Police find 'Sharon bribe clues'



Israeli police have evidence that Prime Minister Ariel Sharon's family received $3m in bribes, it has been alleged on an Israeli television channel.

Police have been investigating illegal political contributions allegedly made in 1999, when Mr Sharon was running for the leadership of the Likud Party.

Last November Mr Sharon's son Omri pleaded guilty to violating party funding laws.

However, the prime minister has always denied any involvement.

Lior Chorev, a key Sharon aide, dismissed the report.

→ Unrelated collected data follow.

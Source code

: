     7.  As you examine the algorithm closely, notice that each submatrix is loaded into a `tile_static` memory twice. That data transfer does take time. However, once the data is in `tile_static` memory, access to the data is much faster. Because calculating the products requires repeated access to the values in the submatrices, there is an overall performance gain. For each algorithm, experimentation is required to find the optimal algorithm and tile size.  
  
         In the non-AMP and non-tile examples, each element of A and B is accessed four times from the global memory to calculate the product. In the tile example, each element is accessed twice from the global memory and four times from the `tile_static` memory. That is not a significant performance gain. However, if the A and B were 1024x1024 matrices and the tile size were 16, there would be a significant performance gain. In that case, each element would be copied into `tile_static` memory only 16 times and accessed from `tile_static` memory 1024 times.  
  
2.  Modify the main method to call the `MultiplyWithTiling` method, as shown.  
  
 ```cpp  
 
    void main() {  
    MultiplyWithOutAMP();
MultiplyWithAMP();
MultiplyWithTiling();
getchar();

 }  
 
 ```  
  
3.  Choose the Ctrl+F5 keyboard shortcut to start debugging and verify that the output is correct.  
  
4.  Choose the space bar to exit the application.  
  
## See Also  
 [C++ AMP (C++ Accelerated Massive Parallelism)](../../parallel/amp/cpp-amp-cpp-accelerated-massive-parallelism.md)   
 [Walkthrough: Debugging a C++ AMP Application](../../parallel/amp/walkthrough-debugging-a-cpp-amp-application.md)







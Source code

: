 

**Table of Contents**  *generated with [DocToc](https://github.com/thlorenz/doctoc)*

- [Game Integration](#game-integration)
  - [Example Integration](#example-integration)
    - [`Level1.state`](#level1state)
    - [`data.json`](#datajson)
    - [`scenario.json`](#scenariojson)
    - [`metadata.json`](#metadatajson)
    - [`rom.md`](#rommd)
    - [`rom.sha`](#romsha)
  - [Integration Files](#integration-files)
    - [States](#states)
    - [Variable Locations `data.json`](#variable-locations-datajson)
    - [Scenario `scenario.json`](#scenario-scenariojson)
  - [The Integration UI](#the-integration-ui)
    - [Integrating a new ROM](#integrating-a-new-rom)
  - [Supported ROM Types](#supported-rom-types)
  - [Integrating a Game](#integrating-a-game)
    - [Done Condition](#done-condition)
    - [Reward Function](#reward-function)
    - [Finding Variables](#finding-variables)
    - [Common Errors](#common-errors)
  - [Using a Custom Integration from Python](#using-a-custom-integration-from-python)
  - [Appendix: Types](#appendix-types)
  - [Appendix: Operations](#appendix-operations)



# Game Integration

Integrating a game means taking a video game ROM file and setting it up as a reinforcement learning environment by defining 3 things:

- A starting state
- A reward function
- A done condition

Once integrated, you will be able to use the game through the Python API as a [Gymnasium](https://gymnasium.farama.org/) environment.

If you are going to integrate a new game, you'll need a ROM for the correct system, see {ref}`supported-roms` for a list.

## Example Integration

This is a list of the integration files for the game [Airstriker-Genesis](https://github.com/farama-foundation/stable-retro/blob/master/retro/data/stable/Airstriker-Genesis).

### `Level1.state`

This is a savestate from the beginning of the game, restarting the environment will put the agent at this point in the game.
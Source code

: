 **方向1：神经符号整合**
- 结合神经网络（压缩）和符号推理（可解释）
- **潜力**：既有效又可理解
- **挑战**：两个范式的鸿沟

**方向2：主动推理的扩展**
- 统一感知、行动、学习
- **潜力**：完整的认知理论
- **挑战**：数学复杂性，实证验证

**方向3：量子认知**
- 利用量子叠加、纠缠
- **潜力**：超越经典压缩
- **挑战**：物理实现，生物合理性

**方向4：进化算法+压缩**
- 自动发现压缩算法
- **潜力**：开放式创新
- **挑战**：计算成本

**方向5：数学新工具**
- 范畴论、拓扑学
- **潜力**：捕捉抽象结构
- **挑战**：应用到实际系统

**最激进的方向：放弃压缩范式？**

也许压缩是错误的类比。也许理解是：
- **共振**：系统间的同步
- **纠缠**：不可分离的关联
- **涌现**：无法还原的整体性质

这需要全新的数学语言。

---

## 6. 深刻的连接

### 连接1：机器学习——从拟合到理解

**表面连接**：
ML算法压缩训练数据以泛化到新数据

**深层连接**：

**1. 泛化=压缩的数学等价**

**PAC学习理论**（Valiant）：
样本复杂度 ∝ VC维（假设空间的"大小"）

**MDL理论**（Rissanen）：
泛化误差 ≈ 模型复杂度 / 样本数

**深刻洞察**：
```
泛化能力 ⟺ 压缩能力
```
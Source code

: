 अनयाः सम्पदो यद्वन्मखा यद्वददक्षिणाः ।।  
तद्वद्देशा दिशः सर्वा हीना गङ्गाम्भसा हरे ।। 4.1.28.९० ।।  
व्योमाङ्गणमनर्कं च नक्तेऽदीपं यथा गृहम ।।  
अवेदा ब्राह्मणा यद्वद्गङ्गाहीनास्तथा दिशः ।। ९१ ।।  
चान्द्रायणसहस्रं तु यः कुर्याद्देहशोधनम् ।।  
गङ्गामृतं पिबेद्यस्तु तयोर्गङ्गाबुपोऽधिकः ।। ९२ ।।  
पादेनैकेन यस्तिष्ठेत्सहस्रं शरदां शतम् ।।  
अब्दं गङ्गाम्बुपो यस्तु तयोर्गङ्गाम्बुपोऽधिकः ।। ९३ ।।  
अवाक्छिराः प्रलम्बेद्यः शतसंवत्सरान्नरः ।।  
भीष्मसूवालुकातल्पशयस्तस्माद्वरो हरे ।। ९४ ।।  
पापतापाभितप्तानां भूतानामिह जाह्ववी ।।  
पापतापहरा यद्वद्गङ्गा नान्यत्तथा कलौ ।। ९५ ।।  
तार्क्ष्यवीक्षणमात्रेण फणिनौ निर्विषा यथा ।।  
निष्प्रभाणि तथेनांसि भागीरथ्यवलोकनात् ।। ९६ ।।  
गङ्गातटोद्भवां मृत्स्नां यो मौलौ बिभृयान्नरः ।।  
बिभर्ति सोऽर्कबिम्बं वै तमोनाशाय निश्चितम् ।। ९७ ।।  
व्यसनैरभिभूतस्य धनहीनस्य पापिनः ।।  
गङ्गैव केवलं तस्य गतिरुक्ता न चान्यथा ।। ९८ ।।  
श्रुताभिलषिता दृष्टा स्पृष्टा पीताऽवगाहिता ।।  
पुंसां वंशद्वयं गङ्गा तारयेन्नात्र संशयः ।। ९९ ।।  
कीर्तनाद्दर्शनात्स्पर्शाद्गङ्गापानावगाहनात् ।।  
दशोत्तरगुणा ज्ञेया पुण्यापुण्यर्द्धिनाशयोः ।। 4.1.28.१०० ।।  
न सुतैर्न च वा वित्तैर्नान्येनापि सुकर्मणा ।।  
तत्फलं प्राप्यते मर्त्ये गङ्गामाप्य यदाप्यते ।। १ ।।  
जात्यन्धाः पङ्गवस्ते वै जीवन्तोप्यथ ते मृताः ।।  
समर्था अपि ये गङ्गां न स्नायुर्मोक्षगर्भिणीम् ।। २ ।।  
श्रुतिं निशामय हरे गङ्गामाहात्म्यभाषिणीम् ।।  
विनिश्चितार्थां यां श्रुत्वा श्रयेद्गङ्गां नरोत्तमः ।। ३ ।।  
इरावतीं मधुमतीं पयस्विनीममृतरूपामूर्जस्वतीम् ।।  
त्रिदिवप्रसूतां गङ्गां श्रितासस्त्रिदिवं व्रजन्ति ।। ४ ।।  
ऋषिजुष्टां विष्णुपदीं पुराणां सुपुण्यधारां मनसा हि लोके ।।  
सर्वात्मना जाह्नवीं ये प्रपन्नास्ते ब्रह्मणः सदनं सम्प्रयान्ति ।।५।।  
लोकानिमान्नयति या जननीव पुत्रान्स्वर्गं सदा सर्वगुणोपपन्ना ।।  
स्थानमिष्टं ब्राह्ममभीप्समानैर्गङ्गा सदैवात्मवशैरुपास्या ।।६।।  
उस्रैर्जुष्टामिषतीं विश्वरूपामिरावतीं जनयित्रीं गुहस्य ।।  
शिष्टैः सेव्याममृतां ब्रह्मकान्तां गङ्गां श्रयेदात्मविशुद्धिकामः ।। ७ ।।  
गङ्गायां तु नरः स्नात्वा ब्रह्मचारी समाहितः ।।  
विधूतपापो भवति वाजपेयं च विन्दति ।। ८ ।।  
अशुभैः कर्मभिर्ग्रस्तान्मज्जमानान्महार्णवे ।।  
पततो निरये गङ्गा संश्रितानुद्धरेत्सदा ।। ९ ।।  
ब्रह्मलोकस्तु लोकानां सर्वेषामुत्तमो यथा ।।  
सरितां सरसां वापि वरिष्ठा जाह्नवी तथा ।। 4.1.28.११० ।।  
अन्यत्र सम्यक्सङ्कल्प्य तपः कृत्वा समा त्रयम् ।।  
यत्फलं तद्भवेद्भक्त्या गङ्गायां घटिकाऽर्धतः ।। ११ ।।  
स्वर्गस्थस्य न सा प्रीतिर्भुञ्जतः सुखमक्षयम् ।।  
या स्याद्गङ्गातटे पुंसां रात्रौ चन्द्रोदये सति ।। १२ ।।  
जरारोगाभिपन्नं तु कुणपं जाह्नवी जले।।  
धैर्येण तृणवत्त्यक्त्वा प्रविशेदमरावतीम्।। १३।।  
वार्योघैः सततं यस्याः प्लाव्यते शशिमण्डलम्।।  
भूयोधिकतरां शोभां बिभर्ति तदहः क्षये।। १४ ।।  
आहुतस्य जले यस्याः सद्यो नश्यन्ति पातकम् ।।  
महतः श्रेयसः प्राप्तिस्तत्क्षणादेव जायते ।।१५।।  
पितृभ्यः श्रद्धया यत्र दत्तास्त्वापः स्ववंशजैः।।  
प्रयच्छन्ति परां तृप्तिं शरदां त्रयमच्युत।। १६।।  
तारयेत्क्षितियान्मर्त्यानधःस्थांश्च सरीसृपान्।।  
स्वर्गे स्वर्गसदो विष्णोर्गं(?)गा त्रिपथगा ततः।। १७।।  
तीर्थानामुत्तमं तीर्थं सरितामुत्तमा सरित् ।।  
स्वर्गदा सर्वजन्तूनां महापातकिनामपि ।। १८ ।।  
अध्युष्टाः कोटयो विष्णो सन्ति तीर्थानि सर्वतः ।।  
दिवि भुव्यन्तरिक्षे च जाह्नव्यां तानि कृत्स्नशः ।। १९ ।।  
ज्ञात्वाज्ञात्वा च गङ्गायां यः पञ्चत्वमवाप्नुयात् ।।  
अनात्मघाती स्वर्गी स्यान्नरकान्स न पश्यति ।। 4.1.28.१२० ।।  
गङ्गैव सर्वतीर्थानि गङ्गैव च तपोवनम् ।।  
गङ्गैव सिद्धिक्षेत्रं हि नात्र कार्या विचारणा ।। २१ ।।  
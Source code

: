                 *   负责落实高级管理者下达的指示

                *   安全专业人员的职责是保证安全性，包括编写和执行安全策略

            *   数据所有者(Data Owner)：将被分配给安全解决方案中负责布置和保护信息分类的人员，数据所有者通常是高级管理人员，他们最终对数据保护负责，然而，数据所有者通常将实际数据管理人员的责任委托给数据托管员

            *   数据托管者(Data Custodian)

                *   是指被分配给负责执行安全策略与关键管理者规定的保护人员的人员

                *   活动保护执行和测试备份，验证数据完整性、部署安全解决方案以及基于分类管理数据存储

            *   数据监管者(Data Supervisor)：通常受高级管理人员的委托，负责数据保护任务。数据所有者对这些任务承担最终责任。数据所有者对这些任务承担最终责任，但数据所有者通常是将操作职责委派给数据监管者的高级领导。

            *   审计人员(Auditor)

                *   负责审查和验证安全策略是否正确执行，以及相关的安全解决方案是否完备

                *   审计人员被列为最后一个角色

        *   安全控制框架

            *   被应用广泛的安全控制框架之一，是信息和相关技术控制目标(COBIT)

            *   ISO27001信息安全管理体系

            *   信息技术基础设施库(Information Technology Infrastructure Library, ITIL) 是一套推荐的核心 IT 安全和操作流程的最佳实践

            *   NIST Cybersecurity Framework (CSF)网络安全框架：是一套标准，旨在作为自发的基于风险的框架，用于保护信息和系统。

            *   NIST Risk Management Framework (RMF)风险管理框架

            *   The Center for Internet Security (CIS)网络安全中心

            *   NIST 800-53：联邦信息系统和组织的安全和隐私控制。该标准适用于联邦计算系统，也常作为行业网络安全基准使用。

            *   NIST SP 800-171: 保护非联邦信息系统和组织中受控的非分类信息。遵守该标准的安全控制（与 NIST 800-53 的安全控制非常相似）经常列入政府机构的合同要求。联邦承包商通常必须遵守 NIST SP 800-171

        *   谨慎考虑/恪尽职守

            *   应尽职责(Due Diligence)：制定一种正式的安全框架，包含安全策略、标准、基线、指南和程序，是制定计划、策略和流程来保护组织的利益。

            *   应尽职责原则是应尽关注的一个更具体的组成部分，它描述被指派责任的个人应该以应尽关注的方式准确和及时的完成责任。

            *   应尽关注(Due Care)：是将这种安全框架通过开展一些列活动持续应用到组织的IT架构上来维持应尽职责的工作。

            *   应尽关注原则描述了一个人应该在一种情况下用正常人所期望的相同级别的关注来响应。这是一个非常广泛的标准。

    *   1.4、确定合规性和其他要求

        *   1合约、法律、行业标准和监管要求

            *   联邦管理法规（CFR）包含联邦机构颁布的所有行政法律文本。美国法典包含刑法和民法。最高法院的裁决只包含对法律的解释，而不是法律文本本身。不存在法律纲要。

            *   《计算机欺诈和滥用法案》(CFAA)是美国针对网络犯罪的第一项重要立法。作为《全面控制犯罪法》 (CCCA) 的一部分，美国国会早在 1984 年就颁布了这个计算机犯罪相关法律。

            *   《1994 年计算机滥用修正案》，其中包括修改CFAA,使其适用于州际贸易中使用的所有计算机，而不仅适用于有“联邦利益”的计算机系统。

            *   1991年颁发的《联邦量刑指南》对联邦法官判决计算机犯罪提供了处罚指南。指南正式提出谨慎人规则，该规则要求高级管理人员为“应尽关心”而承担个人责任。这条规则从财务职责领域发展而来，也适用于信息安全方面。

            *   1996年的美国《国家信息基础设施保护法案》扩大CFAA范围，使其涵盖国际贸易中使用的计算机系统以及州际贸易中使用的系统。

"No official is saying this, a reporter is saying this," he said. "Since when do I need to respond to speculation of a reporter on Channel 10."

Computer files
The channel showed what it said was a police document that had been presented to a Tel Aviv district court, outlining evidence of the alleged bribe.

A police spokesman told the AFP news agency the evidence came from a computer confiscated in a raid on a house in Israel belonging to the family of an Austrian financier, Martin Shlaff.

"We suspect that there could be proof within Shlaff's computer data that the sum of $3m was transferred to the Sharon family," the spokesman, Mickey Rosenfeld, said.

However, police had been prevented from examining the computer hardware by a temporary court order obtained by Mr Shlaff's lawyers, he said.

The news followed Omri Sharon's resignation from parliament on Tuesday.

He is due to be sentenced later this month for providing false testimony and falsifying documents, and violating funding laws during his father's election campaign.

Prosecutors are demanding he go to prison.